J'ai ainsi eu l'opportunité de surveiller en même temps le combiné nordique, le match de hockey Canada contre États-Unis ainsi que la rencontre des Canadiennes au curling face à la Grande-Bretagne. C'est automatique: quand nous bénéficions d'une pause de deux ou trois heures et qu'on est dans notre chambre, on branche les appareils et on suit les compétitions!
Évidemment, on a un penchant favorable pour les Italiens et les Canadiens. Les objectifs diffèrent d'un pays à l'autre: si ma délégation se réjouirait d'une récolte de cinq ou six médailles, le Canada vise autour de 30 podiums à Sotchi.
Parlant de podiums, on travaille depuis des années pour que, aujourd'hui (NDLR: jeudi matin à 7 h, heure du Québec), Arianna Fontana remporte une médaille à la finale du 500m. Les gars vont aussi tenter de se qualifier pour la finale du relais, mais ça risque d'être très ardu face à trois puissances mondiales, dont le Canada. N'empêche, tout le monde s'amuse, on veut brouiller les cartes. Classée troisième mondiale, c'est Arianna qui a le plus de pression ces temps-ci.
Dans ce genre de situation, on doit s'assurer qu'elle se sent bien. Je me souviens il y a quelques années, elle avait été déstabilisée avant une course importante parce qu'elle n'avait pas encore enfilé ses patins à huit minutes du début de l'épreuve. Tous les athlètes traînent ce genre de superstitions dans les championnats et c'est à nous, les entraîneurs, de veiller à ce que tout soit correct.
Plus beau souvenir?
Votre journaliste du Nouvelliste m'a appris pendant notre entrevue, mercredi, que j'ai une place de choix dans la mémoire de François Hamelin, le frère de Charles.

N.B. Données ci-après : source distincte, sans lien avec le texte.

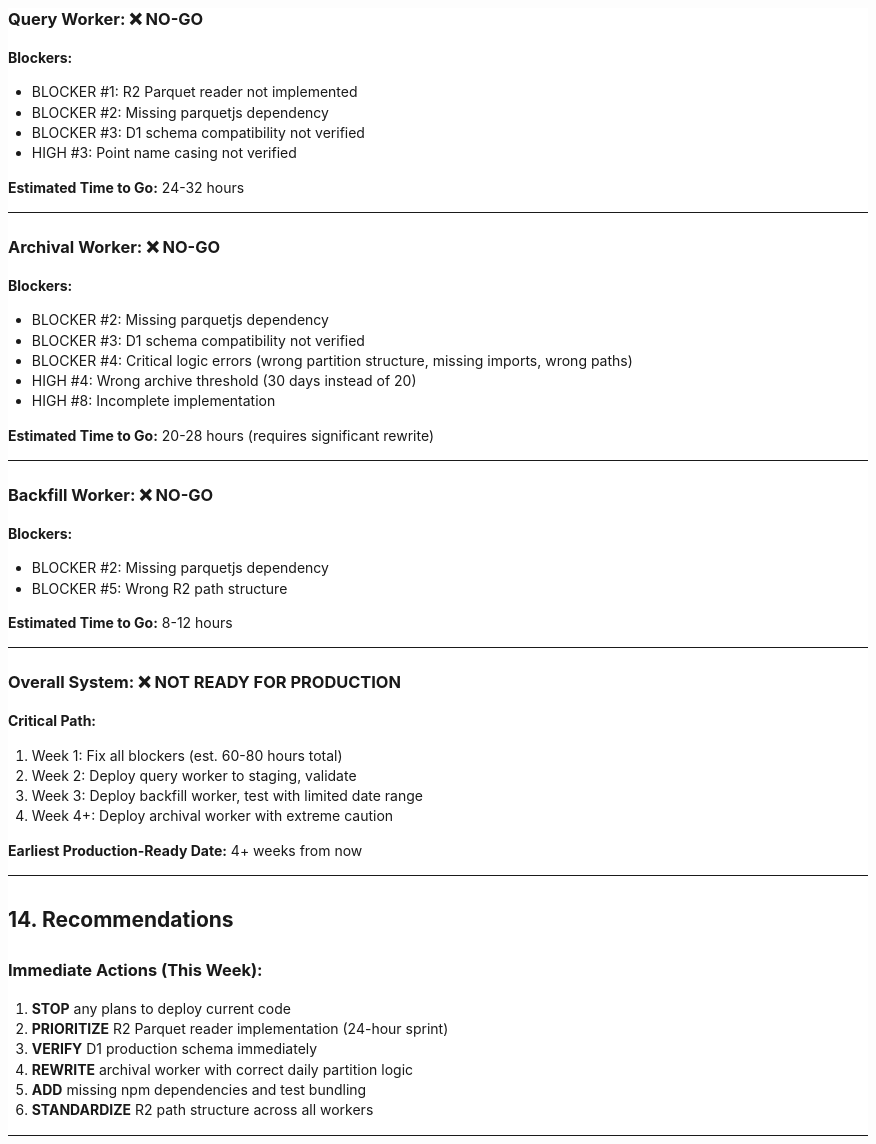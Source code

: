 ### Query Worker: ❌ NO-GO
**Blockers:**
- BLOCKER #1: R2 Parquet reader not implemented
- BLOCKER #2: Missing parquetjs dependency
- BLOCKER #3: D1 schema compatibility not verified
- HIGH #3: Point name casing not verified

**Estimated Time to Go:** 24-32 hours

---

### Archival Worker: ❌ NO-GO
**Blockers:**
- BLOCKER #2: Missing parquetjs dependency
- BLOCKER #3: D1 schema compatibility not verified
- BLOCKER #4: Critical logic errors (wrong partition structure, missing imports, wrong paths)
- HIGH #4: Wrong archive threshold (30 days instead of 20)
- HIGH #8: Incomplete implementation

**Estimated Time to Go:** 20-28 hours (requires significant rewrite)

---

### Backfill Worker: ❌ NO-GO
**Blockers:**
- BLOCKER #2: Missing parquetjs dependency
- BLOCKER #5: Wrong R2 path structure

**Estimated Time to Go:** 8-12 hours

---

### Overall System: ❌ NOT READY FOR PRODUCTION

**Critical Path:**
1. Week 1: Fix all blockers (est. 60-80 hours total)
2. Week 2: Deploy query worker to staging, validate
3. Week 3: Deploy backfill worker, test with limited date range
4. Week 4+: Deploy archival worker with extreme caution

**Earliest Production-Ready Date:** 4+ weeks from now

---

## 14. Recommendations

### Immediate Actions (This Week):

1. **STOP** any plans to deploy current code
2. **PRIORITIZE** R2 Parquet reader implementation (24-hour sprint)
3. **VERIFY** D1 production schema immediately
4. **REWRITE** archival worker with correct daily partition logic
5. **ADD** missing npm dependencies and test bundling
6. **STANDARDIZE** R2 path structure across all workers

---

Dans un quiz pour La Presse Plus, il a mentionné que son plus beau moment aux Jeux olympiques en tant que téléspectateur remonte à Nagano 1998, quand j'ai gagné la médaille de bronze au 1000m.
Wow, ça c'est flatteur!
Honnêtement, je l'ignorais et, pourtant, je connais très bien François. Quand j'avais 20 ans, j'allais souvent m'entraîner à Sainte-Julie et les frères Hamelin faisaient partie d'un groupe de jeunes que je voyais sur la glace. Parfois, on pose des gestes banals devant des enfants de 10 ans et vingt ans plus tard, ça nous saute en pleine face! J'ai sûrement dit quelque chose à François à cette époque-là pour qu'il soit autant marqué par Nagano. Je vais lui demander d'ici la fin des Jeux...
Le retour d'Elvis
Je vous laisse avec une petite anecdote de patinage artistique. Comme je l'ai dit il y a quelques jours, je suis presque devenu ami avec Brian Orser, avec qui j'ai encore eu la chance de partager une discussion intéressante, mercredi, pendant le programme libre des couples. En fait, j'ai eu droit à un cours de patinage 101 en l'espace d'une heure.
J'ai aussi fraternisé avec la légende Elvis Stojko, qui s'est remémoré de bons souvenirs. À Nagano, il avait enfilé l'uniforme de patineur de vitesse de l'équipe canadienne. On avait pris une photo, je l'ai encore! La raison qui explique que les liens sont aussi forts entre les athlètes de nos deux sports, c'est qu'ils sont disputés sur la même surface de jeu à tous les Jeux d'hiver.
On espère qu'ils feront partie du public, aujourd'hui pendant nos compétitions.